Que deviennent les nanoparticules d'or dans l'environnement ?

Du fait de leur très petite taille, les nanoparticules ont une réactivité toute particulière qui dépend de la nanoparticule en elle-même mais également de l’environnement.

Pour mesurer et ainsi pouvoir prédire le devenir des nanoparticules dans les environnements aquatiques, le consortium CEINT (Center for Environmental Implication of NanoTechnology), basé à l’université de Duke, aux Etats-Unis, a permis de construire une plateforme de 30 mésocosmes aquatiques. Ces mésocosmes sont des dispositifs expérimentaux clos, de taille moyenne ; considérés comme des modèles réduits de l’écosystème il sont destinés aux études écologiques.

Ces mésocosmes mesures environ 3m3 et sont complexes tant sur le point biologique que physico-chimique. Ils comprennent :

  • une zone terrestre, non immergée, qui contient du sol et des plantes terrestres,
  • une zone de transition (avec un sol en pente) qui peut être immergée ou sèche en fonction du niveau d’eau, et qui contient des plantes tolérantes à l’eau (comme des jongs),
  • une zone aquatique, composée de 250L d’eau, avec un fond de sédiment, et plusieurs types d’organismes (poissons, insectes, plantes aquatiques…).

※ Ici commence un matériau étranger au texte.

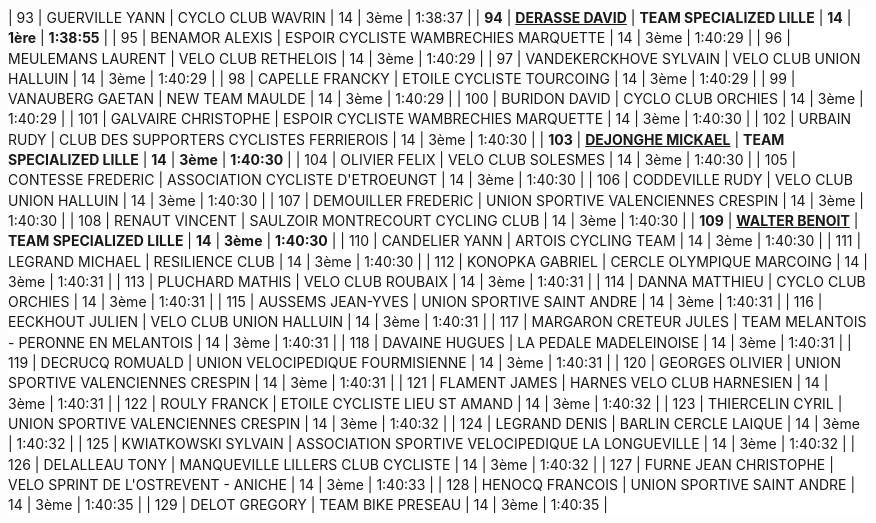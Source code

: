 | 93 | GUERVILLE YANN | CYCLO CLUB WAVRIN | 14 | 3ème | 1:38:37 | 
| **94** | **[DERASSE DAVID](https://teamspecializedlille.cc/coureurs/derassedavid)** | **TEAM SPECIALIZED LILLE** | **14** | **1ère** | **1:38:55** | 
| 95 | BENAMOR ALEXIS | ESPOIR CYCLISTE WAMBRECHIES MARQUETTE | 14 | 3ème | 1:40:29 | 
| 96 | MEULEMANS LAURENT | VELO CLUB RETHELOIS | 14 | 3ème | 1:40:29 | 
| 97 | VANDEKERCKHOVE SYLVAIN | VELO CLUB UNION HALLUIN | 14 | 3ème | 1:40:29 | 
| 98 | CAPELLE FRANCKY | ETOILE CYCLISTE TOURCOING | 14 | 3ème | 1:40:29 | 
| 99 | VANAUBERG GAETAN | NEW TEAM MAULDE | 14 | 3ème | 1:40:29 | 
| 100 | BURIDON DAVID | CYCLO CLUB ORCHIES | 14 | 3ème | 1:40:29 | 
| 101 | GALVAIRE CHRISTOPHE | ESPOIR CYCLISTE WAMBRECHIES MARQUETTE | 14 | 3ème | 1:40:30 | 
| 102 | URBAIN RUDY | CLUB DES SUPPORTERS CYCLISTES FERRIEROIS | 14 | 3ème | 1:40:30 | 
| **103** | **[DEJONGHE MICKAEL](https://teamspecializedlille.cc/coureurs/dejonghemickael)** | **TEAM SPECIALIZED LILLE** | **14** | **3ème** | **1:40:30** | 
| 104 | OLIVIER FELIX | VELO CLUB SOLESMES | 14 | 3ème | 1:40:30 | 
| 105 | CONTESSE FREDERIC | ASSOCIATION CYCLISTE D'ETROEUNGT | 14 | 3ème | 1:40:30 | 
| 106 | CODDEVILLE RUDY | VELO CLUB UNION HALLUIN | 14 | 3ème | 1:40:30 | 
| 107 | DEMOUILLER FREDERIC | UNION SPORTIVE VALENCIENNES CRESPIN | 14 | 3ème | 1:40:30 | 
| 108 | RENAUT VINCENT | SAULZOIR MONTRECOURT CYCLING CLUB | 14 | 3ème | 1:40:30 | 
| **109** | **[WALTER BENOIT](https://teamspecializedlille.cc/coureurs/walterbenoit)** | **TEAM SPECIALIZED LILLE** | **14** | **3ème** | **1:40:30** | 
| 110 | CANDELIER YANN | ARTOIS CYCLING TEAM | 14 | 3ème | 1:40:30 | 
| 111 | LEGRAND MICHAEL | RESILIENCE CLUB | 14 | 3ème | 1:40:30 | 
| 112 | KONOPKA GABRIEL | CERCLE OLYMPIQUE MARCOING | 14 | 3ème | 1:40:31 | 
| 113 | PLUCHARD MATHIS | VELO CLUB ROUBAIX | 14 | 3ème | 1:40:31 | 
| 114 | DANNA MATTHIEU | CYCLO CLUB ORCHIES | 14 | 3ème | 1:40:31 | 
| 115 | AUSSEMS JEAN-YVES | UNION SPORTIVE SAINT ANDRE | 14 | 3ème | 1:40:31 | 
| 116 | EECKHOUT JULIEN | VELO CLUB UNION HALLUIN | 14 | 3ème | 1:40:31 | 
| 117 | MARGARON CRETEUR JULES | TEAM MELANTOIS - PERONNE EN MELANTOIS | 14 | 3ème | 1:40:31 | 
| 118 | DAVAINE HUGUES | LA PEDALE MADELEINOISE | 14 | 3ème | 1:40:31 | 
| 119 | DECRUCQ ROMUALD | UNION VELOCIPEDIQUE FOURMISIENNE | 14 | 3ème | 1:40:31 | 
| 120 | GEORGES OLIVIER | UNION SPORTIVE VALENCIENNES CRESPIN | 14 | 3ème | 1:40:31 | 
| 121 | FLAMENT JAMES | HARNES VELO CLUB HARNESIEN | 14 | 3ème | 1:40:31 | 
| 122 | ROULY FRANCK | ETOILE CYCLISTE LIEU ST AMAND | 14 | 3ème | 1:40:32 | 
| 123 | THIERCELIN CYRIL | UNION SPORTIVE VALENCIENNES CRESPIN | 14 | 3ème | 1:40:32 | 
| 124 | LEGRAND DENIS | BARLIN CERCLE LAIQUE | 14 | 3ème | 1:40:32 | 
| 125 | KWIATKOWSKI SYLVAIN | ASSOCIATION SPORTIVE VELOCIPEDIQUE LA LONGUEVILLE | 14 | 3ème | 1:40:32 | 
| 126 | DELALLEAU TONY | MANQUEVILLE LILLERS CLUB CYCLISTE | 14 | 3ème | 1:40:32 | 
| 127 | FURNE JEAN CHRISTOPHE | VELO SPRINT DE L'OSTREVENT - ANICHE | 14 | 3ème | 1:40:33 | 
| 128 | HENOCQ FRANCOIS | UNION SPORTIVE SAINT ANDRE | 14 | 3ème | 1:40:35 | 
| 129 | DELOT GREGORY | TEAM BIKE PRESEAU | 14 | 3ème | 1:40:35 |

Gauche : Centre de mésocosmes au CEINT / Droite : Dosage hebdomadaire des NPs d'or

L’objectif principal de l’étude était d'évaluer le comportement d'une nanoparticule qui se dissout par rapport à une nanoparticule stable et inerte, les nanoparticules d’or (NPs d’or). Celles-ci ont effectivement été utilisées comme références dans beaucoup d’études pour leur stabilité. Nous avons donc ajouté des NPs d’or dans les zones aquatiques des mésocosmes à raison de 75 mg d’or (correspondant à une concentration théorique dans la colonne d’eau de 70 µg/l) par semaine, durant 6 mois.

Pour mesurer le devenir des NPs d’or, nous avons prélevé des échantillons de sédiments, de sol, de plantes et d'organismes tous les trois mois. Nous avons également surveillé les conditions environnementales (lumière, température, pH, oxygène, dioxyde de carbone) régulièrement afin de caractériser pleinement le système. Pour les compartiments accumulant le plus d'or, les plantes dans ce cas, nous avons mesuré la spéciation de l'or grâce à un synchrotron, à Stanford. La spéciation chimique d'un élément est la distinction entre les différentes formes de liaisons possibles de cet élément dans un environnement donné. Les différentes formes chimiques sont en évolution continuelle au sein des écosystèmes avec des cinétiques de transformation très différentes.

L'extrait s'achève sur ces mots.